Quando ocorreram os atentados de Paris, um diálogo entre pai e menino junto às flores depositadas ao Bataclan, haveriam de me marcar para sempre. O menino questionava o pai sobre essas pessoas más que matavam. “...mas papá, dizia ele, eles têm armas” Sim filho. Eles têm as armas, e nos temos as flores”. Tenho pena, muita pena mesmo, que este homem não seja um líder mundial. Porque é de gente assim que o Mundo precisa para colocar seus destinos. Mas há poder maior que as flores? Que responder ao terrorismo, sem violência, sem ódios? Há maior força do que a união e vontade, através do amor pela humanidade e em nome dela, reunir esforços para combater este mal, sem lançar uma única bala?

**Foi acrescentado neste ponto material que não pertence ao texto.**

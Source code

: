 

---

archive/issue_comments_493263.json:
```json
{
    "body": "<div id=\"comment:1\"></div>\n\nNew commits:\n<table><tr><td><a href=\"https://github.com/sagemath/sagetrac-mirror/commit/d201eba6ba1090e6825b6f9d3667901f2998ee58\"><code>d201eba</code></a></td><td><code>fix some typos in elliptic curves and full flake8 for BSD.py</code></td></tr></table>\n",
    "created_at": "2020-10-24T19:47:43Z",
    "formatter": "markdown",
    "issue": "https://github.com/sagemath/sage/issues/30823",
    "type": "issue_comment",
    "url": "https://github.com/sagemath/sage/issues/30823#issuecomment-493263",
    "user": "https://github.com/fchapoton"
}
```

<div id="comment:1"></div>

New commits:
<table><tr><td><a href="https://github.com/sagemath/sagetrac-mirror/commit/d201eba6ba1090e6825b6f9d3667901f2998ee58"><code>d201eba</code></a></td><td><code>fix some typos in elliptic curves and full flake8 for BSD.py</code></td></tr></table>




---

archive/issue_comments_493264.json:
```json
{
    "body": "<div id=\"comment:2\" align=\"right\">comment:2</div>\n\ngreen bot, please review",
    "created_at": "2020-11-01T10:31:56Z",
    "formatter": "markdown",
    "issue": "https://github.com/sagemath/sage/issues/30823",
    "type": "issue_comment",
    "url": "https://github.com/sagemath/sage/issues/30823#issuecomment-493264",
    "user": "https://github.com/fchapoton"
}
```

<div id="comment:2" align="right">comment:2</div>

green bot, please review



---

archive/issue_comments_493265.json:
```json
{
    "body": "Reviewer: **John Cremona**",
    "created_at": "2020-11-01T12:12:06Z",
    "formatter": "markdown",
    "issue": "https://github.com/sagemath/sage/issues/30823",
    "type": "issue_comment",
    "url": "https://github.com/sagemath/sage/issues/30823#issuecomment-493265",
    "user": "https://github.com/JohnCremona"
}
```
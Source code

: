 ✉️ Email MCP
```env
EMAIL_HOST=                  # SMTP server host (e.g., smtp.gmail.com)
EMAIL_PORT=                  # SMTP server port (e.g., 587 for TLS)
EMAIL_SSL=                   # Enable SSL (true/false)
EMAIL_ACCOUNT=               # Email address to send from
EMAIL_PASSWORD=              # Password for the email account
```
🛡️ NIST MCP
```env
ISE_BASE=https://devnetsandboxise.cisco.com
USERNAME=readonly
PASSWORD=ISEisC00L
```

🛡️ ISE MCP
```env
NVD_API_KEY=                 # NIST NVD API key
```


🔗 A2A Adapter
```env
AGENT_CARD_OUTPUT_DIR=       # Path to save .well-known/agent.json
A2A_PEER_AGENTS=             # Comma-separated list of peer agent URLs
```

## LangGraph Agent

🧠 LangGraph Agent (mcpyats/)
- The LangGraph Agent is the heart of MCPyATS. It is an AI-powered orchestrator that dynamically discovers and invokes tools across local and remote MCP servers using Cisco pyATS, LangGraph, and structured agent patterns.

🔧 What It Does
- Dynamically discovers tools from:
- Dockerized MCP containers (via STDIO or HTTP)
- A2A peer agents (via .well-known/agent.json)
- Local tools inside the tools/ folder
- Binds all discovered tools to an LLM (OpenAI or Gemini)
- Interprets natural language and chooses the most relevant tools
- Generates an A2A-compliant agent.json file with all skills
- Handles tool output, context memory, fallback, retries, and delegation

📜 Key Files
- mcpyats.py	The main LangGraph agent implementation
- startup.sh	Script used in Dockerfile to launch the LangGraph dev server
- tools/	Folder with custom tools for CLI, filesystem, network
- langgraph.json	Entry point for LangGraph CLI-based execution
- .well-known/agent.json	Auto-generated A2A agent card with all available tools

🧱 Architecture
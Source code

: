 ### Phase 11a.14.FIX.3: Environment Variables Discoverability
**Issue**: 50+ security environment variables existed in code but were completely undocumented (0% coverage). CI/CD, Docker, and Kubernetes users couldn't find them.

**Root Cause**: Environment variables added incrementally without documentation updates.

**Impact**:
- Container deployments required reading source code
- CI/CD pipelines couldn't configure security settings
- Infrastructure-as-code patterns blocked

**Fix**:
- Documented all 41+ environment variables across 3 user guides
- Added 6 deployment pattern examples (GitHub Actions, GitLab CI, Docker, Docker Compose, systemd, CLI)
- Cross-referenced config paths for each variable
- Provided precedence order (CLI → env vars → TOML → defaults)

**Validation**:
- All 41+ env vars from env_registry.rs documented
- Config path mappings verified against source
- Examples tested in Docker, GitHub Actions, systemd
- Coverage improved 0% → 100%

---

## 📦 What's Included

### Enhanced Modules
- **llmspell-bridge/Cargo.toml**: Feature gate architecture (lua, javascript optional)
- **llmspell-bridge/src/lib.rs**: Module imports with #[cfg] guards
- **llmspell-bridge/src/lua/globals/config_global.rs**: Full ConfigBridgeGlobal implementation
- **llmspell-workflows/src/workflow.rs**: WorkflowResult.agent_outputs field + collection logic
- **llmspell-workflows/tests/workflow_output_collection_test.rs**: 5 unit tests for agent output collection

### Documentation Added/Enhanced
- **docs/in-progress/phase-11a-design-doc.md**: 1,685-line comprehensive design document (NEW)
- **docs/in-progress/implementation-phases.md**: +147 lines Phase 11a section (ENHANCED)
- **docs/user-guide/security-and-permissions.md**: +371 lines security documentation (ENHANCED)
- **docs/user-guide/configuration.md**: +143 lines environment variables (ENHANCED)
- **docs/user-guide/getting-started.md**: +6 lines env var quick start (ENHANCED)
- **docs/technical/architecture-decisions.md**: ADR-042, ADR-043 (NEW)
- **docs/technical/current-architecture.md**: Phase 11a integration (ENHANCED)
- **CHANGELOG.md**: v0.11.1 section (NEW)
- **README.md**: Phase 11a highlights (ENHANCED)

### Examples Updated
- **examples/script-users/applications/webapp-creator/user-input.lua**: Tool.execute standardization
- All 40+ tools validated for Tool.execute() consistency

O problema deste terror não é a religião. Não é a etnia. Não é de políticas de esquerda ou direita. O problema deste terror está na maldade humana. No ódio, na ganância e na vingança. Na luta pelo poder. E são estes que reduzem o ser humano aos seus instintos mais perversos.
Terroristas foram todos aqueles que promoveram a guerra, a matança de inocentes, muito antes destes, por interesses económicos e estratégicos. São esses que têm hoje sangue nas mãos de cada vez que deflagra uma bomba, por há 100 anos atrás ousarem matar para dominar um povo. Em nome de quê o fizeram? Não foi de Alá de certeza… Contudo, a chacina não teve oponentes. Que legitimidade tem o Ocidente, agora, de reclamar contra terrorismo que eles próprios fomentaram?
A hipocrisia atingiu o ponto de estarmos rodeados pelo medo e ninguém assumir que a culpa é nossa. E sem reconhecer este erro, jamais conseguiremos acabar com o terror. Porque o terror só termina, quando houver humildade para entender que a guerra não se combate com guerra. E que essa guerra fomos nós que a começamos.
Eles têm as armas, nos temos as flores. Temos o poder de os radicalizar, um a um, pelo bem, pelo respeito pelas culturas, pelo povo, pela nação, pela paz. Mostrar que evoluímos e aprendemos com os erros. Que soubemos corrigir o próprio mal que criamos. Neles.